### INPUT MATERIAL ###
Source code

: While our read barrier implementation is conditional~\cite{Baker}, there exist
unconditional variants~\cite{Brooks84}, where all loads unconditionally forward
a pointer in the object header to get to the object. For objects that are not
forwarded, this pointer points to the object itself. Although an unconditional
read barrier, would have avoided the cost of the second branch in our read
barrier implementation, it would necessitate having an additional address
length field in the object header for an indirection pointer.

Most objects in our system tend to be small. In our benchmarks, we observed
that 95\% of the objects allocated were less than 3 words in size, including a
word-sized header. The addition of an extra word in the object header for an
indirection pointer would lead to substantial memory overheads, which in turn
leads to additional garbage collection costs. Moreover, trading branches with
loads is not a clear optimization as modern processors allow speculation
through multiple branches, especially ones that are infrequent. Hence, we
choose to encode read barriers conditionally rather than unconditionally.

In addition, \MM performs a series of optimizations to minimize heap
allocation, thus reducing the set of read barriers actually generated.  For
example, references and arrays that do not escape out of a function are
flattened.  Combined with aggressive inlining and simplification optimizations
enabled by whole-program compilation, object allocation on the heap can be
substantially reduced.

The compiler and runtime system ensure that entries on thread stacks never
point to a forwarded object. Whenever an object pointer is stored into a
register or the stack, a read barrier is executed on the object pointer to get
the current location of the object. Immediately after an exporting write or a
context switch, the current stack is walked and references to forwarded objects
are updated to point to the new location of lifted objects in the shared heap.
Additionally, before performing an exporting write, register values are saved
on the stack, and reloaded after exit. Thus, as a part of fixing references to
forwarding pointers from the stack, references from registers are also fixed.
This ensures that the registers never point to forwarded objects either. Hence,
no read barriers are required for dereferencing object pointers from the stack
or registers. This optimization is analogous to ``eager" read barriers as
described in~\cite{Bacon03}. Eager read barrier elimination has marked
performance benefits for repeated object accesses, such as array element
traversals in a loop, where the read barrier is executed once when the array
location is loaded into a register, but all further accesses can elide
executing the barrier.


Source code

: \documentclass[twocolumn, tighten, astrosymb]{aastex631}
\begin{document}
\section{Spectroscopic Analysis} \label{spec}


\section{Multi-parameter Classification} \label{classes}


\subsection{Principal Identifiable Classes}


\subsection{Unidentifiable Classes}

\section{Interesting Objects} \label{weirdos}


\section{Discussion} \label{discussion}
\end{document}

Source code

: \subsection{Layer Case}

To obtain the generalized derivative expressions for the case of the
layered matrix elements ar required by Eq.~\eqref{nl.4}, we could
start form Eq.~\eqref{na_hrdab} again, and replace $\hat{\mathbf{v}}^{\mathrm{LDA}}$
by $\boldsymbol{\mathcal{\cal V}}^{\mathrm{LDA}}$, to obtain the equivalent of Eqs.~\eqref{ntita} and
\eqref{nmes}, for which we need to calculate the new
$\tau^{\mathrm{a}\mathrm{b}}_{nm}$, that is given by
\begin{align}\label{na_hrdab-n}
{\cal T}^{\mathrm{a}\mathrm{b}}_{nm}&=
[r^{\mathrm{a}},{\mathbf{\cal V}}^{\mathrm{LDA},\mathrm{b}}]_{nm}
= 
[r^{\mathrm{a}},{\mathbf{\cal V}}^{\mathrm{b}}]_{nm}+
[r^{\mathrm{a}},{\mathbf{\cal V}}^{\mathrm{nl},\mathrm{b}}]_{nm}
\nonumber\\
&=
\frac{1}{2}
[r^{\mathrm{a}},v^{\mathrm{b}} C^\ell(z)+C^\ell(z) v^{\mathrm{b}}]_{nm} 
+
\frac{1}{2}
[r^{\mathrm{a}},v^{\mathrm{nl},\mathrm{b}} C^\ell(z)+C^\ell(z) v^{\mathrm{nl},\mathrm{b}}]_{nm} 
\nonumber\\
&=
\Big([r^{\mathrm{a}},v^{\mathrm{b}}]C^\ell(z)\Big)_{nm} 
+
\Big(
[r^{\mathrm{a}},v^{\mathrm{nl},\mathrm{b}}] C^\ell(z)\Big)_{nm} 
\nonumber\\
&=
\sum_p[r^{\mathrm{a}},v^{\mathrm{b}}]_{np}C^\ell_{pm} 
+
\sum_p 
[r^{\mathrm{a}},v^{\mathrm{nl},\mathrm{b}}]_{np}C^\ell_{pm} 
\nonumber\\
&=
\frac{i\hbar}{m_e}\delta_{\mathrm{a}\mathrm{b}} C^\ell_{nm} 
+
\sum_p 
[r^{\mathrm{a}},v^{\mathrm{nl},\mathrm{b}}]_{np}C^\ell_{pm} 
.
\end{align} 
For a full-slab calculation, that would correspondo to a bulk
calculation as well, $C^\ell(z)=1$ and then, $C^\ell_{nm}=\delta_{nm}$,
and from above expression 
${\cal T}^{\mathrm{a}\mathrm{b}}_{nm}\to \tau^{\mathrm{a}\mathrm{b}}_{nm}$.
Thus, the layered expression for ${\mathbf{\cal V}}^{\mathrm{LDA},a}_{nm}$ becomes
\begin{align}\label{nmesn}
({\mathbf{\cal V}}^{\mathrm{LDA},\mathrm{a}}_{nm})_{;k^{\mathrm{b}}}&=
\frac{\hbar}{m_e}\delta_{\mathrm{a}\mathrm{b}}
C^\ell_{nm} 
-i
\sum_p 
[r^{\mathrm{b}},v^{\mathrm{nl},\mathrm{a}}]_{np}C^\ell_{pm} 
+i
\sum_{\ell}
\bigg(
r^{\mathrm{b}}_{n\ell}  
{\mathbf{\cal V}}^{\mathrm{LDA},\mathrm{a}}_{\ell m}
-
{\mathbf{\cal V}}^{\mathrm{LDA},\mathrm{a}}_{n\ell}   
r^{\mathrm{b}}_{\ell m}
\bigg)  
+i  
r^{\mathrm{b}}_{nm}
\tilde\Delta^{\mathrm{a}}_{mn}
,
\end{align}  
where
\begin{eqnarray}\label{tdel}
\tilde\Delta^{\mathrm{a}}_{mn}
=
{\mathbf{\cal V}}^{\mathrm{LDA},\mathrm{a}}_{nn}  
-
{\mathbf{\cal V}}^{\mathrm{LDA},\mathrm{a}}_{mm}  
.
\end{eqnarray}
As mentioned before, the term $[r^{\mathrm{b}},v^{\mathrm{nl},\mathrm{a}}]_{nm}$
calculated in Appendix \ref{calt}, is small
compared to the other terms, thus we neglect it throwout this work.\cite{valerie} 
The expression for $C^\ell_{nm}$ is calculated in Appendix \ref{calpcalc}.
###
■ YOUR TASK: If a line of the data contains the word "calculation", it should be counted; state the total and nothing more.

■ EXERCISE OUTPUT: 2